--- Collected data ---

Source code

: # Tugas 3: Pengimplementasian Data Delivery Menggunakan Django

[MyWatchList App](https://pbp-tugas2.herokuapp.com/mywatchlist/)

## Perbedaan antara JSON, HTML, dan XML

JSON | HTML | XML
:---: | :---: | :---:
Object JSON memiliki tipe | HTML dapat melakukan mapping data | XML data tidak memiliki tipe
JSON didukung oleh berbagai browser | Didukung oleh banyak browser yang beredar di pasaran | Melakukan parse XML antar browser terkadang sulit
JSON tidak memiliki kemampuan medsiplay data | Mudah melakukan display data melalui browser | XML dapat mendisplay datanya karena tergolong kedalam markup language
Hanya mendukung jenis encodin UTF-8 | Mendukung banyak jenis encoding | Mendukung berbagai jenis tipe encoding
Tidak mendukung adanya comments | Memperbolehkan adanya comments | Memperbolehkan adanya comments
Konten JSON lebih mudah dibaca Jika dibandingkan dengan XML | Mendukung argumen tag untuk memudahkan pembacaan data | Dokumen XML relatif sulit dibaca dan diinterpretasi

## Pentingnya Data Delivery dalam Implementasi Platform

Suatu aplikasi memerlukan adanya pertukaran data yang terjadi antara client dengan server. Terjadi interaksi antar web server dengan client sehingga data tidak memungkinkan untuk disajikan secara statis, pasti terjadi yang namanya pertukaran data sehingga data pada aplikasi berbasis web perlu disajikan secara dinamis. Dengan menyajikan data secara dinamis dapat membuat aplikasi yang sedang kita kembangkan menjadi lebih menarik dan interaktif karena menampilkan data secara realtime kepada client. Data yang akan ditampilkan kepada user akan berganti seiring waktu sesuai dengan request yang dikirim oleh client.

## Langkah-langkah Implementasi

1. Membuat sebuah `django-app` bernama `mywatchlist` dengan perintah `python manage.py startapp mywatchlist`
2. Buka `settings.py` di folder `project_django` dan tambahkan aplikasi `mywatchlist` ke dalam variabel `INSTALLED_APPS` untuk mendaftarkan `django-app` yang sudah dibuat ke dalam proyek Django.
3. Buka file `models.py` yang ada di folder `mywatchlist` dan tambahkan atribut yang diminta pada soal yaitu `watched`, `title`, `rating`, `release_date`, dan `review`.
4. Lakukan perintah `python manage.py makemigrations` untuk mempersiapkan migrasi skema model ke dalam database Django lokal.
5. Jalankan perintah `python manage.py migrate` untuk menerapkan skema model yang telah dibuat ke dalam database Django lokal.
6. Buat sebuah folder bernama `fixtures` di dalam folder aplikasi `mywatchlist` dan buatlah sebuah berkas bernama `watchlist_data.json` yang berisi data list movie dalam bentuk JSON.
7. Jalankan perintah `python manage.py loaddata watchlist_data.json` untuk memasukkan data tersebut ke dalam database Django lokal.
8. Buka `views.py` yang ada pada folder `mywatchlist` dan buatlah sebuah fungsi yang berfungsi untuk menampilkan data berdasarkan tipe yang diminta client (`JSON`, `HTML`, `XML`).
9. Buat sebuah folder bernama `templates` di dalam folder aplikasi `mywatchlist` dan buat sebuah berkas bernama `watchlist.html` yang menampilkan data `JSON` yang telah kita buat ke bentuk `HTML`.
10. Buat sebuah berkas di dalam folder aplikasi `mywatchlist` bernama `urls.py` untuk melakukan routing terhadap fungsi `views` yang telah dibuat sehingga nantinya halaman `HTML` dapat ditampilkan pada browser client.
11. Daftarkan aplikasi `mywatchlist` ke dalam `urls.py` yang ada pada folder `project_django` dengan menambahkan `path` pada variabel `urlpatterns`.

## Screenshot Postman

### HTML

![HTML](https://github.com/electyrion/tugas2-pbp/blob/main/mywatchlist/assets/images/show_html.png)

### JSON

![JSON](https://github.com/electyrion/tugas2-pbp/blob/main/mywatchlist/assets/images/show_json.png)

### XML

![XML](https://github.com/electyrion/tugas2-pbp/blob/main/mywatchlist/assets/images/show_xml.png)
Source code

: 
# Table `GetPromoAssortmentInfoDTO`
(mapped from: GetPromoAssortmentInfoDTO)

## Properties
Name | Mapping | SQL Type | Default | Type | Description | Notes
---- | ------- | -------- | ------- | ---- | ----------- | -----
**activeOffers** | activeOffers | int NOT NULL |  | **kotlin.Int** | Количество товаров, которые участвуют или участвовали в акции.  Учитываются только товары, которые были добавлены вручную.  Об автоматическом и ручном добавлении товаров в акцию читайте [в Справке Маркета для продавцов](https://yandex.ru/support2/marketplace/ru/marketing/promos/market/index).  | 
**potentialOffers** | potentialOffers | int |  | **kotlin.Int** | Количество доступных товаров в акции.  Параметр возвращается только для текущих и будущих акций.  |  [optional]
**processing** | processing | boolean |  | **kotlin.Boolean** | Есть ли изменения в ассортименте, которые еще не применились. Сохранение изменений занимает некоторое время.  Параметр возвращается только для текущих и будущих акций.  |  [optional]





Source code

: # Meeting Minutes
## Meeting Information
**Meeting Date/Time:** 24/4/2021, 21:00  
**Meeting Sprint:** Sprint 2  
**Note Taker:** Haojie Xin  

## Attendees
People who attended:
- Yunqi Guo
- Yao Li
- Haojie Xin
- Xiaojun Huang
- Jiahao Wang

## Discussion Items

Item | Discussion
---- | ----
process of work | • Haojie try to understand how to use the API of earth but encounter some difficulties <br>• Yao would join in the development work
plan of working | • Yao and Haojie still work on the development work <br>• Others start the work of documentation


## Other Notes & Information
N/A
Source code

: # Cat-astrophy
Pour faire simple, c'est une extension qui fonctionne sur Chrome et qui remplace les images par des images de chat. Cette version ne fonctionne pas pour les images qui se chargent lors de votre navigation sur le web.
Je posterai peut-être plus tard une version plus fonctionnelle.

--- WHAT IS NEEDED ---
Scan the records for lines that hold "которые", and reproduce each one you find.

--- OUTPUT OF THE EXERCISE ---
**activeOffers** | activeOffers | int NOT NULL |  | **kotlin.Int** | Количество товаров, которые участвуют или участвовали в акции.  Учитываются только товары, которые были добавлены вручную.  Об автоматическом и ручном добавлении товаров в акцию читайте [в Справке Маркета для продавцов](https://yandex.ru/support2/marketplace/ru/marketing/promos/market/index).  | 
**processing** | processing | boolean |  | **kotlin.Boolean** | Есть ли изменения в ассортименте, которые еще не применились. Сохранение изменений занимает некоторое время.  Параметр возвращается только для текущих и будущих акций.  |  [optional]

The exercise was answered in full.